As one writer put it, "On paper, item numbers form the perfect formula for female sexual empowerment. In reality, they mostly result in the most blatant objectification. Camera angles zoom in over gyrating hips and linger over bare waists as blatantly as the eyes of the ogling men with no subtlety. The gaze in these dance numbers presents itself as vaguely voyeuristic, at best. There is a very deliberate implication present; that the item girl is not only inviting the leers and jeers, but she is also enjoying them."

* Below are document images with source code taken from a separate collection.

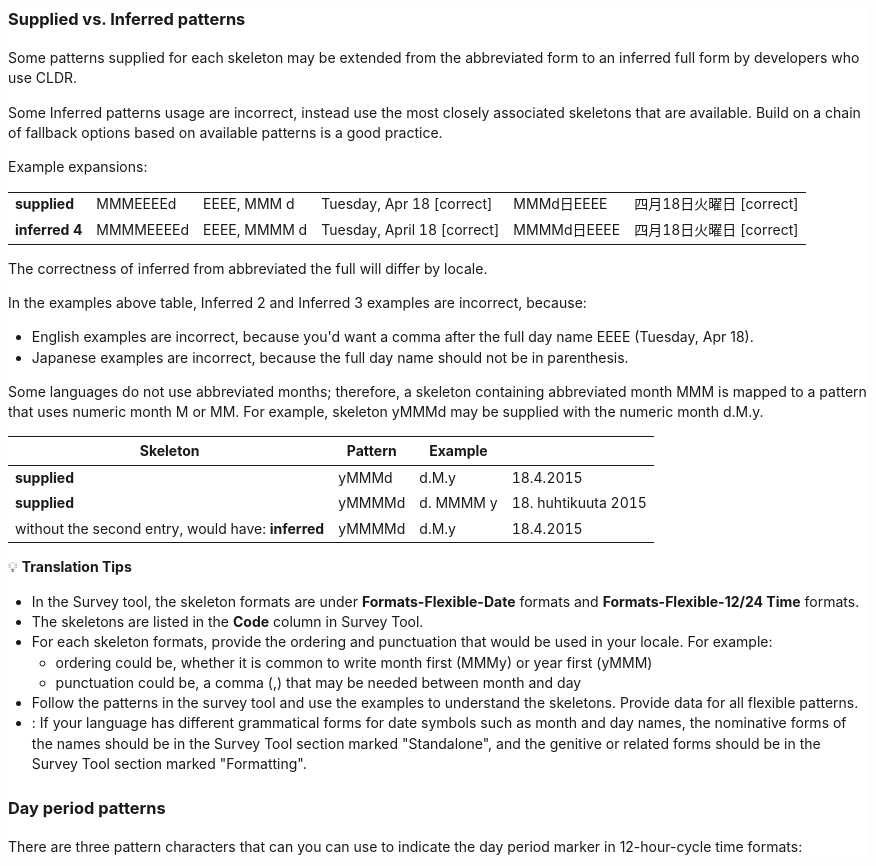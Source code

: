 ### Supplied vs. Inferred patterns

Some patterns supplied for each skeleton may be extended from the abbreviated form to an inferred full form by developers who use CLDR. 

Some Inferred patterns usage are incorrect, instead use the most closely associated skeletons that are available. Build on a chain of fallback options based on available patterns is a good practice. 

Example expansions:

|  |  |  |  |  |  |
|---|---|---|---|---|---|
| **supplied** |  MMMEEEEd |  EEEE, MMM d |  Tuesday, Apr 18  [correct] |  MMMd日EEEE |  四月18日火曜日  [correct] |
|   **inferred 4** |  MMMMEEEEd |  EEEE, MMMM d |  Tuesday, April 18 [correct] |  MMMMd日EEEE |  四月18日火曜日  [correct] |

The correctness of inferred from abbreviated the full will differ by locale. 

In the examples above table, Inferred 2 and Inferred 3 examples are incorrect, because:
- English examples are incorrect, because you'd want a comma after the full day name EEEE (Tuesday, Apr 18).
- Japanese examples are incorrect, because the full day name should not be in parenthesis.

Some languages do not use abbreviated months; therefore, a skeleton containing abbreviated month MMM is mapped to a pattern that uses numeric month M or MM. For example, skeleton yMMMd may be supplied with the numeric month d.M.y.

|   Skeleton | Pattern |  Example |  |
|---|---|---|---|
|   **supplied** |  yMMMd     | d.M.y | 18.4.2015 |
|  **supplied** |  yMMMMd | d. MMMM y | 18. huhtikuuta 2015 |
| without the second entry, would have:  **inferred** |  yMMMMd | d.M.y | 18.4.2015 |

💡 **Translation Tips**

- In the Survey tool, the skeleton formats are under **Formats-Flexible-Date** formats and **Formats-Flexible-12/24 Time** formats.
- The skeletons are listed in the **Code** column in Survey Tool.
- For each skeleton formats, provide the ordering and punctuation that would be used in your locale. For example:
	- ordering could be, whether it is common to write month first (MMMy) or year first (yMMM)
	- punctuation could be, a comma (,) that may be needed between month and day
- Follow the patterns in the survey tool and use the examples to understand the skeletons. Provide data for all flexible patterns.
- : If your language has different grammatical forms for date symbols such as month and day names, the nominative forms of the names should be in the Survey Tool section marked "Standalone", and the genitive or related forms should be in the Survey Tool section marked "Formatting".

### Day period patterns

There are three pattern characters that can you can use to indicate the day period marker in 12-hour-cycle time formats:


[stand-alone vs. formatting]: https://cldr.unicode.org/translation/date-time/date-time-patterns#when-to-use-standalone-vs-formatting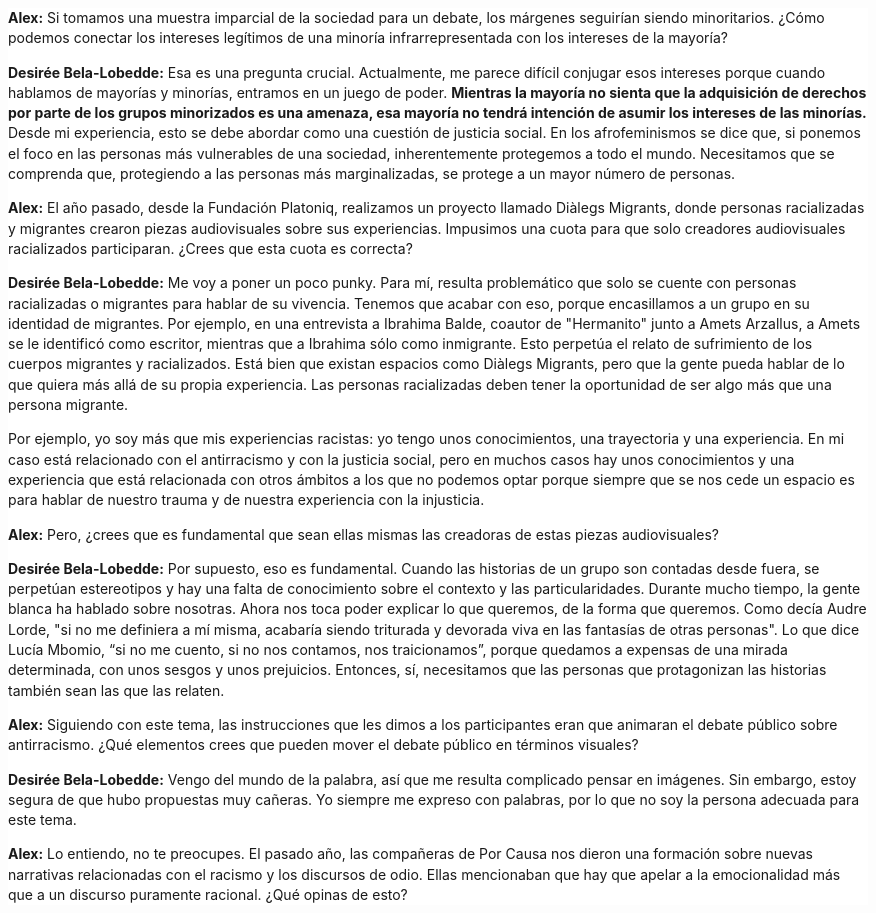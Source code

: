 **Alex:** Si tomamos una muestra imparcial de la sociedad para un debate, los márgenes seguirían siendo minoritarios. ¿Cómo podemos conectar los intereses legítimos de una minoría infrarrepresentada con los intereses de la mayoría?

**Desirée Bela-Lobedde:** Esa es una pregunta crucial. Actualmente, me parece difícil conjugar esos intereses porque cuando hablamos de mayorías y minorías, entramos en un juego de poder. **Mientras la mayoría no sienta que la adquisición de derechos por parte de los grupos minorizados es una amenaza, esa mayoría no tendrá intención de asumir los intereses de las minorías.** Desde mi experiencia, esto se debe abordar como una cuestión de justicia social. En los afrofeminismos se dice que, si ponemos el foco en las personas más vulnerables de una sociedad, inherentemente protegemos a todo el mundo. Necesitamos que se comprenda que, protegiendo a las personas más marginalizadas, se protege a un mayor número de personas.

**Alex:** El año pasado, desde la Fundación Platoniq, realizamos un proyecto llamado Diàlegs Migrants, donde personas racializadas y migrantes crearon piezas audiovisuales sobre sus experiencias. Impusimos una cuota para que solo creadores audiovisuales racializados participaran. ¿Crees que esta cuota es correcta?

**Desirée Bela-Lobedde:** Me voy a poner un poco punky. Para mí, resulta problemático que solo se cuente con personas racializadas o migrantes para hablar de su vivencia. Tenemos que acabar con eso, porque encasillamos a un grupo en su identidad de migrantes. Por ejemplo, en una entrevista a Ibrahima Balde, coautor de "Hermanito" junto a Amets Arzallus, a Amets se le identificó como escritor, mientras que a Ibrahima sólo como inmigrante. Esto perpetúa el relato de sufrimiento de los cuerpos migrantes y racializados. Está bien que existan espacios como Diàlegs Migrants, pero que la gente pueda hablar de lo que quiera más allá de su propia experiencia. Las personas racializadas deben tener la oportunidad de ser algo más que una persona migrante.

Por ejemplo, yo soy más que mis experiencias racistas: yo tengo unos conocimientos, una trayectoria y una experiencia. En mi caso está relacionado con el antirracismo y con la justicia social, pero en muchos casos hay unos conocimientos y una experiencia que está relacionada con otros ámbitos a los que no podemos optar porque siempre que se nos cede un espacio es para hablar de nuestro trauma y de nuestra experiencia con la injusticia.

**Alex:** Pero, ¿crees que es fundamental que sean ellas mismas las creadoras de estas piezas audiovisuales?

**Desirée Bela-Lobedde:** Por supuesto, eso es fundamental. Cuando las historias de un grupo son contadas desde fuera, se perpetúan estereotipos y hay una falta de conocimiento sobre el contexto y las particularidades. Durante mucho tiempo, la gente blanca ha hablado sobre nosotras. Ahora nos toca poder explicar lo que queremos, de la forma que queremos. Como decía Audre Lorde, "si no me definiera a mí misma, acabaría siendo triturada y devorada viva en las fantasías de otras personas". Lo que dice Lucía Mbomio, “si no me cuento, si no nos contamos, nos traicionamos”, porque quedamos a expensas de una mirada determinada, con unos sesgos y unos prejuicios. Entonces, sí, necesitamos que las personas que protagonizan las historias también sean las que las relaten.

**Alex:** Siguiendo con este tema, las instrucciones que les dimos a los participantes eran que animaran el debate público sobre antirracismo. ¿Qué elementos crees que pueden mover el debate público en términos visuales?

**Desirée Bela-Lobedde:** Vengo del mundo de la palabra, así que me resulta complicado pensar en imágenes. Sin embargo, estoy segura de que hubo propuestas muy cañeras. Yo siempre me expreso con palabras, por lo que no soy la persona adecuada para este tema.

**Alex:** Lo entiendo, no te preocupes. El pasado año, las compañeras de Por Causa nos dieron una formación sobre nuevas narrativas relacionadas con el racismo y los discursos de odio. Ellas mencionaban que hay que apelar a la emocionalidad más que a un discurso puramente racional. ¿Qué opinas de esto?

In 2013, the Central Board of Film Certification issued a resolution declaring that item songs will now be rated as adult content and will not be allowed to be shown on television channels.

==Outside Indian Movies==
Pakistani film industry Lollywood has recently adopted the concept of adding item songs to boost the success of commercial films. In 2014 Mehwish Hayat debuted in the big screen for the first time in an item number Billi in the film Na Maloom Afraad. She also did another item number Gangster Guriya in the movie Baaji. Actress Urwa Hocane appeared in the song Pretty face in the film Tich Button. In the year 2015 Ayesha Omar performed in the song Trutti frutti for the film Karachi Se Lahore. In the second part of the film Na Maloom Afraad the item number Kaif o Suroor was performed by Sadaf Kanwal.